### PROVIDED DATA
>>>>>

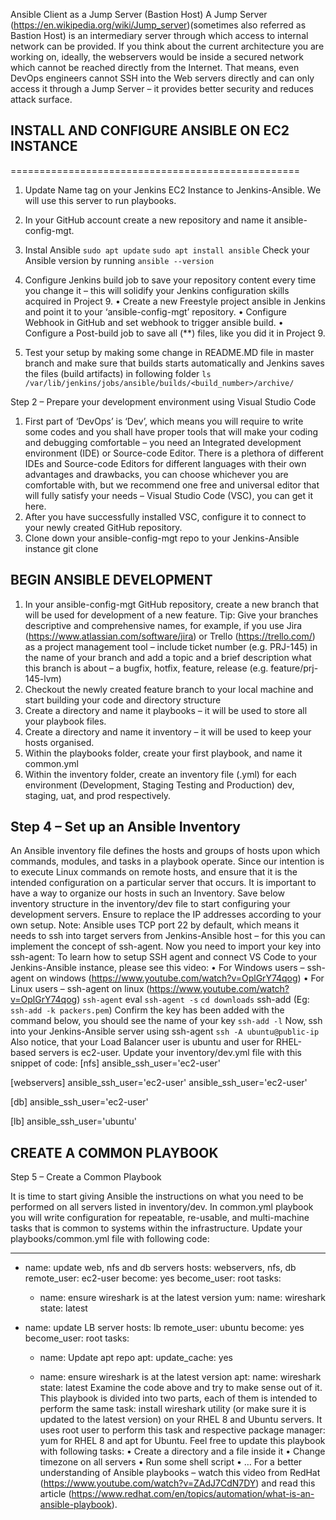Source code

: 
Ansible Client as a Jump Server (Bastion Host)
A Jump Server (https://en.wikipedia.org/wiki/Jump_server)(sometimes also referred as Bastion Host) is an intermediary server through which access to internal network can be provided. If you think about the current architecture you are working on, ideally, the webservers would be inside a secured network which cannot be reached directly from the Internet. That means, even DevOps engineers cannot SSH into the Web servers directly and can only access it through a Jump Server – it provides better security and reduces attack surface.

## INSTALL AND CONFIGURE ANSIBLE ON EC2 INSTANCE
==================================================

1.	Update Name tag on your Jenkins EC2 Instance to Jenkins-Ansible. We will use this server to run playbooks.
2.	In your GitHub account create a new repository and name it ansible-config-mgt.
3.	Instal Ansible
`sudo apt update`
`sudo apt install ansible`
Check your Ansible version by running `ansible --version`

4.	Configure Jenkins build job to save your repository content every time you change it – this will solidify your Jenkins configuration skills acquired in Project 9.
•	Create a new Freestyle project ansible in Jenkins and point it to your ‘ansible-config-mgt’ repository.
•	Configure Webhook in GitHub and set webhook to trigger ansible build.
•	Configure a Post-build job to save all (**) files, like you did it in Project 9.
5.	Test your setup by making some change in README.MD file in master branch and make sure that builds starts automatically and Jenkins saves the files (build artifacts) in following folder
`ls /var/lib/jenkins/jobs/ansible/builds/<build_number>/archive/`		

Step 2 – Prepare your development environment using Visual Studio Code
1.	First part of ‘DevOps’ is ‘Dev’, which means you will require to write some codes and you shall have proper tools that will make your coding and debugging comfortable – you need an Integrated development environment (IDE) or Source-code Editor. There is a plethora of different IDEs and Source-code Editors for different languages with their own advantages and drawbacks, you can choose whichever you are comfortable with, but we recommend one free and universal editor that will fully satisfy your needs – Visual Studio Code (VSC), you can get it here.
2.	After you have successfully installed VSC, configure it to connect to your newly created GitHub repository.
3.	Clone down your ansible-config-mgt repo to your Jenkins-Ansible instance
git clone <ansible-config-mgt repo link>

## BEGIN ANSIBLE DEVELOPMENT

1.	In your ansible-config-mgt GitHub repository, create a new branch that will be used for development of a new feature.
Tip: Give your branches descriptive and comprehensive names, for example, if you use Jira (https://www.atlassian.com/software/jira) or Trello (https://trello.com/) as a project management tool – include ticket number (e.g. PRJ-145) in the name of your branch and add a topic and a brief description what this branch is about – a bugfix, hotfix, feature, release (e.g. feature/prj-145-lvm)
2.	Checkout the newly created feature branch to your local machine and start building your code and directory structure
3.	Create a directory and name it playbooks – it will be used to store all your playbook files.
4.	Create a directory and name it inventory – it will be used to keep your hosts organised.
5.	Within the playbooks folder, create your first playbook, and name it common.yml
6.	Within the inventory folder, create an inventory file (.yml) for each environment (Development, Staging Testing and Production) dev, staging, uat, and prod respectively.

## Step 4 – Set up an Ansible Inventory
An Ansible inventory file defines the hosts and groups of hosts upon which commands, modules, and tasks in a playbook operate. Since our intention is to execute Linux commands on remote hosts, and ensure that it is the intended configuration on a particular server that occurs. It is important to have a way to organize our hosts in such an Inventory.
Save below inventory structure in the inventory/dev file to start configuring your development servers. Ensure to replace the IP addresses according to your own setup.
Note: Ansible uses TCP port 22 by default, which means it needs to ssh into target servers from Jenkins-Ansible host – for this you can implement the concept of ssh-agent. Now you need to import your key into ssh-agent:
To learn how to setup SSH agent and connect VS Code to your Jenkins-Ansible instance, please see this video:
•	For Windows users – ssh-agent on windows (https://www.youtube.com/watch?v=OplGrY74qog)
•	For Linux users – ssh-agent on linux (https://www.youtube.com/watch?v=OplGrY74qog)
`ssh-agent`
eval `ssh-agent -s`
`cd downloads`
ssh-add <path-to-private-key> (Eg: `ssh-add -k packers.pem`)
Confirm the key has been added with the command below, you should see the name of your key
`ssh-add -l`
Now, ssh into your Jenkins-Ansible server using ssh-agent
`ssh -A ubuntu@public-ip`
Also notice, that your Load Balancer user is ubuntu and user for RHEL-based servers is ec2-user.
Update your inventory/dev.yml file with this snippet of code:
[nfs]
<NFS-Server-Private-IP-Address> ansible_ssh_user='ec2-user'

[webservers]
<Web-Server1-Private-IP-Address> ansible_ssh_user='ec2-user'
<Web-Server2-Private-IP-Address> ansible_ssh_user='ec2-user'

[db]
<Database-Private-IP-Address> ansible_ssh_user='ec2-user' 

[lb]
<Load-Balancer-Private-IP-Address> ansible_ssh_user='ubuntu'


## CREATE A COMMON PLAYBOOK
Step 5 – Create a Common Playbook

It is time to start giving Ansible the instructions on what you need to be performed on all servers listed in inventory/dev.
In common.yml playbook you will write configuration for repeatable, re-usable, and multi-machine tasks that is common to systems within the infrastructure.
Update your playbooks/common.yml file with following code:

---
- name: update web, nfs and db servers
  hosts: webservers, nfs, db
  remote_user: ec2-user
  become: yes
  become_user: root
  tasks:
    - name: ensure wireshark is at the latest version
      yum:
        name: wireshark
        state: latest

- name: update LB server
  hosts: lb
  remote_user: ubuntu
  become: yes
  become_user: root
  tasks:
    - name: Update apt repo
      apt: 
        update_cache: yes

    - name: ensure wireshark is at the latest version
      apt:
        name: wireshark
        state: latest
Examine the code above and try to make sense out of it. This playbook is divided into two parts, each of them is intended to perform the same task: install wireshark utility (or make sure it is updated to the latest version) on your RHEL 8 and Ubuntu servers. It uses root user to perform this task and respective package manager: yum for RHEL 8 and apt for Ubuntu.
Feel free to update this playbook with following tasks:
•	Create a directory and a file inside it
•	Change timezone on all servers
•	Run some shell script
•	…
For a better understanding of Ansible playbooks – watch this video from RedHat (https://www.youtube.com/watch?v=ZAdJ7CdN7DY) and read this article (https://www.redhat.com/en/topics/automation/what-is-an-ansible-playbook).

<<<<<

### WORK TO COMPLETE
The copy should run from the first line of the material above through the line with "trigger ansible build.", repeated exactly and without pictures.

### OUTPUT BELOW
Source code

: 
Ansible Client as a Jump Server (Bastion Host)
A Jump Server (https://en.wikipedia.org/wiki/Jump_server)(sometimes also referred as Bastion Host) is an intermediary server through which access to internal network can be provided. If you think about the current architecture you are working on, ideally, the webservers would be inside a secured network which cannot be reached directly from the Internet. That means, even DevOps engineers cannot SSH into the Web servers directly and can only access it through a Jump Server – it provides better security and reduces attack surface.

## INSTALL AND CONFIGURE ANSIBLE ON EC2 INSTANCE
==================================================

1.	Update Name tag on your Jenkins EC2 Instance to Jenkins-Ansible. We will use this server to run playbooks.
2.	In your GitHub account create a new repository and name it ansible-config-mgt.
3.	Instal Ansible
`sudo apt update`
`sudo apt install ansible`
Check your Ansible version by running `ansible --version`

4.	Configure Jenkins build job to save your repository content every time you change it – this will solidify your Jenkins configuration skills acquired in Project 9.
•	Create a new Freestyle project ansible in Jenkins and point it to your ‘ansible-config-mgt’ repository.
•	Configure Webhook in GitHub and set webhook to trigger ansible build.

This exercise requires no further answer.